Dying to Get Higher: Fentanyl Exacerbating Opioid Crisis

As the opiate epidemic saturates the United States, fentanyl is the new villain in the war on drugs. It kills more people than heroin and prescription pills. As users seek a better and cheaper high, fentanyl promises to deliver, with exponentially deadlier results.

Pharmaceutical fentanyl is prescribed for severe pain management most often associated with cancer and end-of-life care. It is also used in concert with other drugs as anesthesia. However, the illicitly manufactured version of the synthetic opiate is often mixed with heroin to increase potency. Fentanyl is 50 to 100 times stronger than morphine, heroin, and oxycodone—driving the spike in overdoses. In 2016, 46 percent of the 42,249 opioid-related overdose deaths in the U.S. involved synthetics such as fentanyl—triple the increase from 2010, according to the Journal of American Medicine Association.

Additionally, overdose deaths from synthetic opioids significantly increased in 21 states and more than doubled in 10. New Hampshire, West Virginia, and Massachusetts had the highest overdose death rates. The increase disproportionately impacts the Mid-west, Northeast, and some Southern states, according to the Centers for Disease Control and Prevention.

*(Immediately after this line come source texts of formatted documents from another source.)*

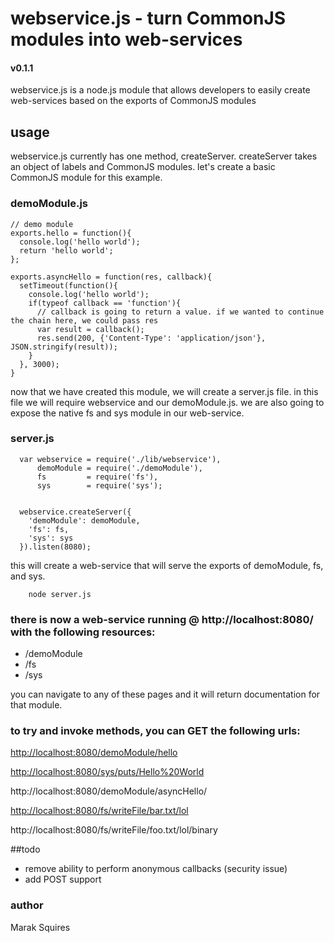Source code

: # webservice.js - turn CommonJS modules into web-services
#### v0.1.1
webservice.js is a node.js module that allows developers to easily create web-services based on the exports of CommonJS modules

## usage

webservice.js currently has one method, createServer. createServer takes an object of labels and CommonJS modules. let's create a basic CommonJS module for this example.


### demoModule.js

    // demo module
    exports.hello = function(){
      console.log('hello world');
      return 'hello world';
    };

    exports.asyncHello = function(res, callback){
      setTimeout(function(){
        console.log('hello world');
        if(typeof callback == 'function'){
          // callback is going to return a value. if we wanted to continue the chain here, we could pass res
          var result = callback();
          res.send(200, {'Content-Type': 'application/json'}, JSON.stringify(result));
        }
      }, 3000);
    }

now that we have created this module, we will create a server.js file. in this file we will require webservice and our demoModule.js. we are also going to expose the native fs and sys module in our web-service.

### server.js

      var webservice = require('./lib/webservice'),
          demoModule = require('./demoModule'),
          fs         = require('fs'),
          sys        = require('sys');


      webservice.createServer({
        'demoModule': demoModule,
        'fs': fs,
        'sys': sys
      }).listen(8080);


this will create a web-service that will serve the exports of demoModule, fs, and sys.

        node server.js


### there is now a web-service running @ http://localhost:8080/ with the following resources:

 - /demoModule
 - /fs
 - /sys

you can navigate to any of these pages and it will return documentation for that module.  

### to try and invoke methods, you can GET the following urls:

[http://localhost:8080/demoModule/hello](http://localhost:8080/demoModule/hello)

[http://localhost:8080/sys/puts/Hello%20World](http://localhost:8080/sys/puts?a=Hello%20World)

http://localhost:8080/demoModule/asyncHello/

[http://localhost:8080/fs/writeFile/bar.txt/lol](http://localhost:8080/fs/writeFile/bar.txt/lol)

http://localhost:8080/fs/writeFile/foo.txt/lol/binary


##todo

 - remove ability to perform anonymous callbacks (security issue)
 - add POST support

### author

Marak Squires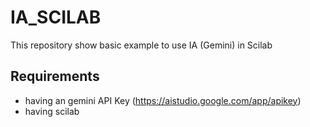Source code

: # IA_SCILAB
This repository show basic example to use IA (Gemini) in Scilab

## Requirements

- having an gemini API Key (https://aistudio.google.com/app/apikey)
- having scilab

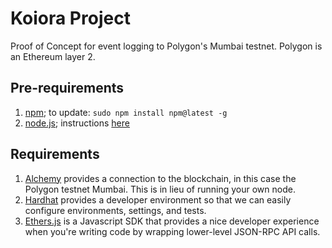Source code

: # Koiora Project
Proof of Concept for event logging to Polygon's Mumbai testnet. Polygon is an Ethereum layer 2.

## Pre-requirements
1. [npm](https://www.npmjs.com/); to update: `sudo npm install npm@latest -g`
2. [node.js](https://nodejs.org/en/download/); instructions [here](https://learnubuntu.com/install-node/)

## Requirements
1. [Alchemy](https://www.alchemy.com/) provides a connection to the blockchain, in this case the Polygon testnet Mumbai. This is in lieu of running your own node.
2. [Hardhat](https://hardhat.org/) provides a developer environment so that we can easily configure environments, settings, and tests.
3. [Ethers.js](https://docs.ethers.io/v5/) is a Javascript SDK that provides a nice developer experience when you're writing code by wrapping lower-level JSON-RPC API calls.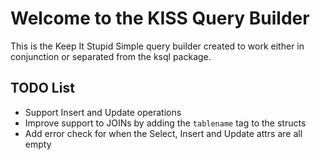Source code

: # Welcome to the KISS Query Builder

This is the Keep It Stupid Simple query builder created to work
either in conjunction or separated from the ksql package.

## TODO List

- Support Insert and Update operations
- Improve support to JOINs by adding the `tablename` tag to the structs
- Add error check for when the Select, Insert and Update attrs are all empty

The three-prong approach to addressing the supply side of the fentanyl issue includes forming international partnerships, law enforcement collaboration, and undercover online operations.

China’s large chemical and pharmaceutical industries manufacture fentanyl and fentanyl-like compounds known as analogues to export with little regulatory oversight. Fentanyl ends up in pills, patches, and powder forms of illicitly produced drugs from counterfeit pain medications. The analogues vary slightly on a molecular level, a factor being used in order to exploit discrepancies between the laws in the U.S. and China.